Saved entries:
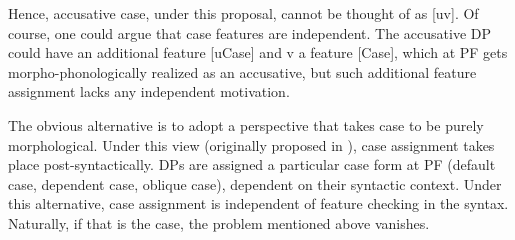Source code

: \documentclass[output=paper
,modfonts
,nonflat]{langsci/langscibook}
\begin{document}
\begin{figure}[!h]
	\begin{exe}
	\end{exe}
\end{figure}
\noindent Hence, accusative case, under this proposal, cannot be thought of as [uv]. Of course, one could argue that case features are independent. The accusative DP could have an additional feature [uCase] and v a feature [Case], which at PF gets morpho-phonologically realized as an accusative, but such additional feature assignment lacks any independent motivation.

The obvious alternative is to adopt a perspective that takes case to be purely morphological. Under this view (originally proposed in \citealt{Marantz1991}), case assignment takes place post-syntactically. DPs are assigned a particular case form at PF (default case, dependent case, oblique case), dependent on their syntactic context. Under this alternative, case assignment is independent of feature checking in the syntax. Naturally, if that is the case, the problem mentioned above vanishes.
\end{document}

■ PROBLEM TO WORK ON
Return every line shown above without changing a word, and skip the pictures.

■ TASK SOLUTION
Source code

: \documentclass[output=paper
,modfonts
,nonflat]{langsci/langscibook}
\begin{document}
\begin{figure}[!h]
	\begin{exe}
	\end{exe}
\end{figure}
\noindent Hence, accusative case, under this proposal, cannot be thought of as [uv]. Of course, one could argue that case features are independent. The accusative DP could have an additional feature [uCase] and v a feature [Case], which at PF gets morpho-phonologically realized as an accusative, but such additional feature assignment lacks any independent motivation.

The obvious alternative is to adopt a perspective that takes case to be purely morphological. Under this view (originally proposed in \citealt{Marantz1991}), case assignment takes place post-syntactically. DPs are assigned a particular case form at PF (default case, dependent case, oblique case), dependent on their syntactic context. Under this alternative, case assignment is independent of feature checking in the syntax. Naturally, if that is the case, the problem mentioned above vanishes.
\end{document}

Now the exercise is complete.